Шемяка безмолвствовал смущенный.

"Видишь ли, — сказал Зиновий, — что ты не дерзаешь сознаться самому себе в тайне своего помысла? Здесь таится источник зла — в честолюбии твоем!"

— Нет! — воскликнул Шемяка, — нет! я не хочу престола великокняжеского!

"Но если ты лишишь его Василия, кому же, если не тебе, престол сей! Неужели ты доселе не помыслил о том? Если же не хочешь Великокняжества, что отвращает тебя от мира! Не хочешь ли ты, как жадный волк, упиться кровью своего родного, мстя ему за свое оскорбление, и тогда только примириться? Но не сам ли трепещешь и ужасаешься деяний Василия? И — сам же хочешь последовать ему! Ты недоумеваешь, безмолвствуешь! Говори: видишь ли, что ты не хотел, или страшился низойти во глубину тайных помыслов своих? Димитрий! я говорил с тобою, как служитель Бога — буду говорить мирски. Не скажу, что я сомневаюсь в твоей храбрости — знаю, что вы, гордые и великие мира сего, оскорбляетесь таким сомнением; не хочу сомневаться и в победе — ты победишь, уничижишь Василия, предпишешь ему мир и закон; гордясь и тщеславясь великодушием, пощадишь жизнь его и тем станешь выше его, хотя и будешь только удельным князем. Но, как достигнешь, ты сего! Уничижаясь перед крамолою, бунтуя князей и мятежных новогородцев, опустошая области, избивая народ, возвышая до неба вопль и стенания жен и детей! Приобретешь ли более крепости, посрамив, уничижив Василия? Прочнее ли будешь на уделе своем? Не посеешь ли тем семян тысячи новых крамол? Видя удачу, кто не последует твоему примеру? Тогда тебе должно будет, или сражаться за Москву с другими, или передать ее на расхищение другим. Что ты сделаешь тогда? Выбор тяжек: то и другое — источник бедствий! Братьев твоих постиг уже суд Божий: один с отцами нашими и, верь, не завидует уже миру; другого утешит ли слава и почесть, лишенного очей, и что ему, если держа за власы положишь ты перед ним даже главу врага его! Судьба всей Руси зависит от тебя и Василия. Он унижен уже перед тобою своими грехами; он унижен и тем, что просит тебя дать мир земле его и спасение душе его. Тяжка участь брата твоего, но судьба Василия тяжелее. Дай ему очистить себя пред Богом раскаянием, а судьбу брата отнеси суду Божию, и поверь, что твое великодушие горше отзовется на душе Василия, нежели самое страшное мщение. Тогда он закалит душу мыслью, что довольно наказан, если ты мстишь ему; теперь — слезами горькими омочит он грех свой, видя твою превысшую доброту… Сего ли недовольно, сын мой? Смотри же: я падаю за Василия к ногам твоим — я плачу за него и за Москву…"
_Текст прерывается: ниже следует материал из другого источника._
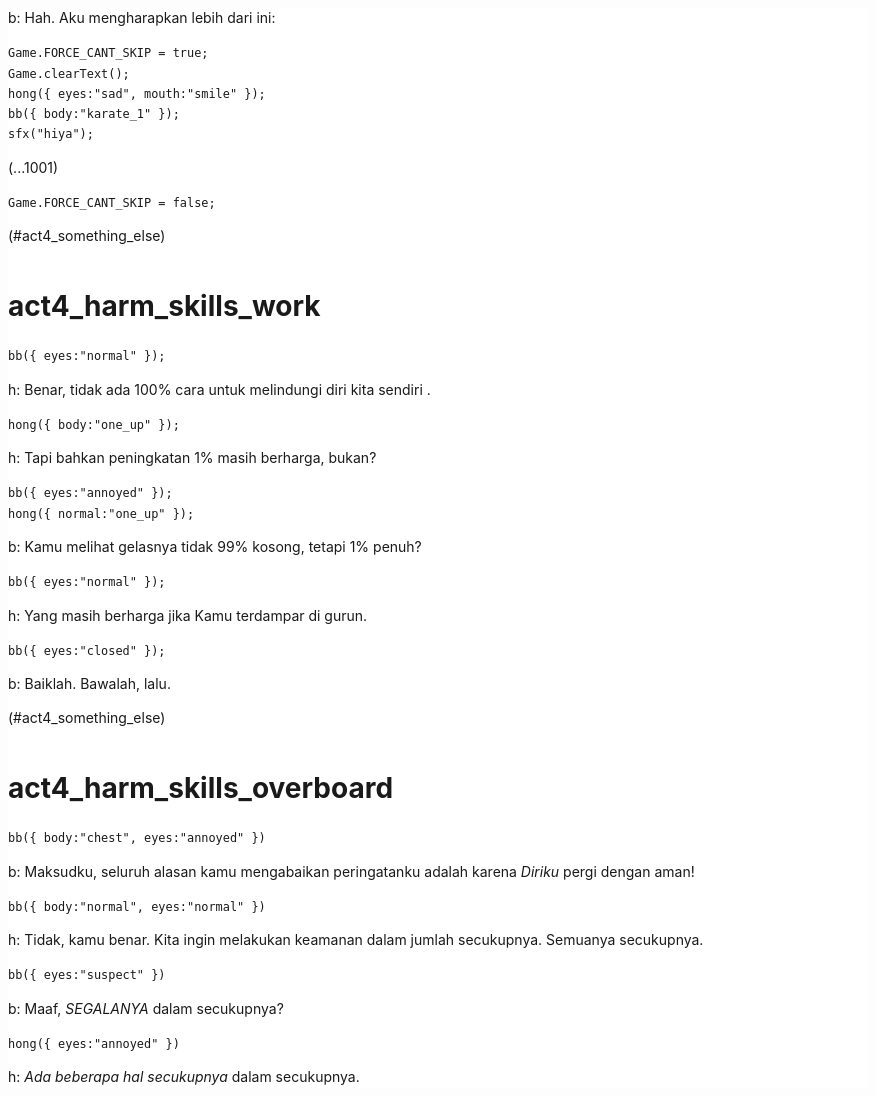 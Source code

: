 b: Hah. Aku mengharapkan lebih dari ini:

```
Game.FORCE_CANT_SKIP = true;
Game.clearText();
hong({ eyes:"sad", mouth:"smile" });
bb({ body:"karate_1" });
sfx("hiya");
```

(...1001)

`Game.FORCE_CANT_SKIP = false;`

(#act4_something_else)

# act4_harm_skills_work

`bb({ eyes:"normal" });`

h: Benar, tidak ada 100%  cara untuk melindungi diri kita sendiri .

`hong({ body:"one_up" });`

h: Tapi bahkan peningkatan 1% masih berharga, bukan?

```
bb({ eyes:"annoyed" });
hong({ normal:"one_up" });
```

b: Kamu melihat gelasnya tidak 99% kosong, tetapi 1% penuh?

`bb({ eyes:"normal" });`

h: Yang masih berharga jika Kamu terdampar di gurun.

`bb({ eyes:"closed" });`

b: Baiklah. Bawalah, lalu.

(#act4_something_else)

# act4_harm_skills_overboard

`bb({ body:"chest", eyes:"annoyed" })`

b: Maksudku, seluruh alasan kamu mengabaikan peringatanku adalah karena *Diriku* pergi dengan aman! 

`bb({ body:"normal", eyes:"normal" })`

h: Tidak, kamu benar. Kita ingin melakukan keamanan dalam jumlah secukupnya. Semuanya secukupnya.

`bb({ eyes:"suspect" })`

b: Maaf, *SEGALANYA* dalam secukupnya?

`hong({ eyes:"annoyed" })`

h: *Ada beberapa hal secukupnya* dalam secukupnya.
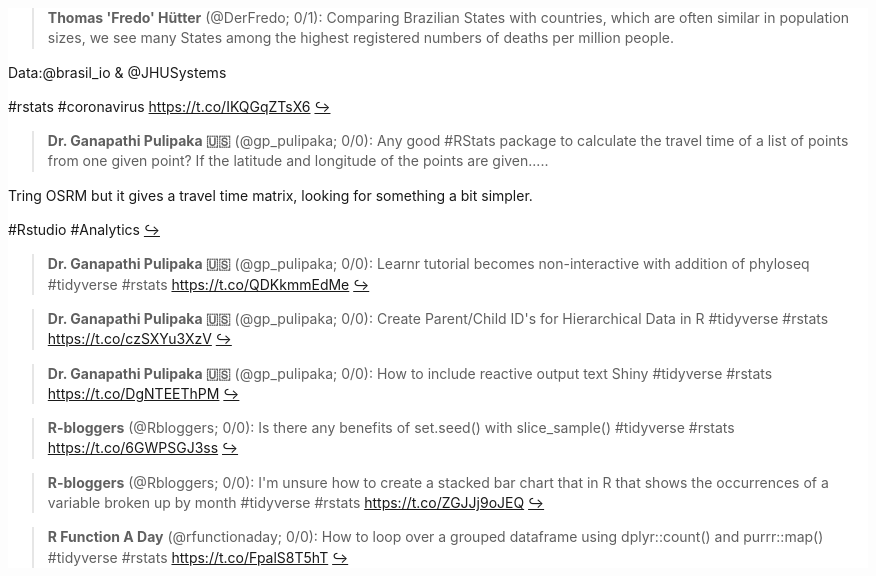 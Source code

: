 


> **Thomas 'Fredo' Hütter** (@DerFredo; 0/1): Comparing Brazilian States with countries, which are often similar in population sizes, we see many States among the highest registered numbers of deaths per million people. 
>
Data:@brasil_io &amp; @JHUSystems 
>
#rstats #coronavirus https://t.co/IKQGqZTsX6  [&#8618;](https://twitter.com/dataandme/status/1397380883565383680)




> **Dr. Ganapathi Pulipaka 🇺🇸** (@gp_pulipaka; 0/0): Any good #RStats package to calculate the travel time of a list of points from one given point? If the latitude and longitude of the points are given.....
>
Tring OSRM but it gives a travel time matrix, looking for something a bit simpler.
>
#Rstudio #Analytics  [&#8618;](https://twitter.com/dataandme/status/1397436805549420550)




> **Dr. Ganapathi Pulipaka 🇺🇸** (@gp_pulipaka; 0/0): Learnr tutorial becomes non-interactive with addition of phyloseq #tidyverse #rstats https://t.co/QDKkmmEdMe  [&#8618;](https://twitter.com/dataandme/status/1397436790038962183)




> **Dr. Ganapathi Pulipaka 🇺🇸** (@gp_pulipaka; 0/0): Create Parent/Child ID's for Hierarchical Data in R #tidyverse #rstats https://t.co/czSXYu3XzV  [&#8618;](https://twitter.com/dataandme/status/1397392420141027328)




> **Dr. Ganapathi Pulipaka 🇺🇸** (@gp_pulipaka; 0/0): How to include reactive output text Shiny #tidyverse #rstats https://t.co/DgNTEEThPM  [&#8618;](https://twitter.com/dataandme/status/1397425560561672199)




> **R-bloggers** (@Rbloggers; 0/0): Is there any benefits of set.seed() with slice_sample() #tidyverse #rstats https://t.co/6GWPSGJ3ss  [&#8618;](https://twitter.com/dataandme/status/1397425560070938629)




> **R-bloggers** (@Rbloggers; 0/0): I'm unsure how to create a stacked bar chart that in R that shows the occurrences of a variable broken up by month #tidyverse #rstats https://t.co/ZGJJj9oJEQ  [&#8618;](https://twitter.com/dataandme/status/1397425559454371844)




> **R Function A Day** (@rfunctionaday; 0/0): How to loop over a grouped dataframe using dplyr::count() and purrr::map() #tidyverse #rstats https://t.co/FpalS8T5hT  [&#8618;](https://twitter.com/dataandme/status/1397392418253639681)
Зиновий повергся со слезами на землю.

— Отец мой! что ты делаешь!

"Не встану, и вопию тебе — не погуби души своей; дай мне спасти ее, дай умирить землю Русскую…"

Страшное волнение изображалось на лице Шемяки. Он обращался к Зиновию, к Гудочнику — Зиновий стоял на коленях, преклоня чело к земле; Гудочник безмолвствовал, закрыв лицо руками.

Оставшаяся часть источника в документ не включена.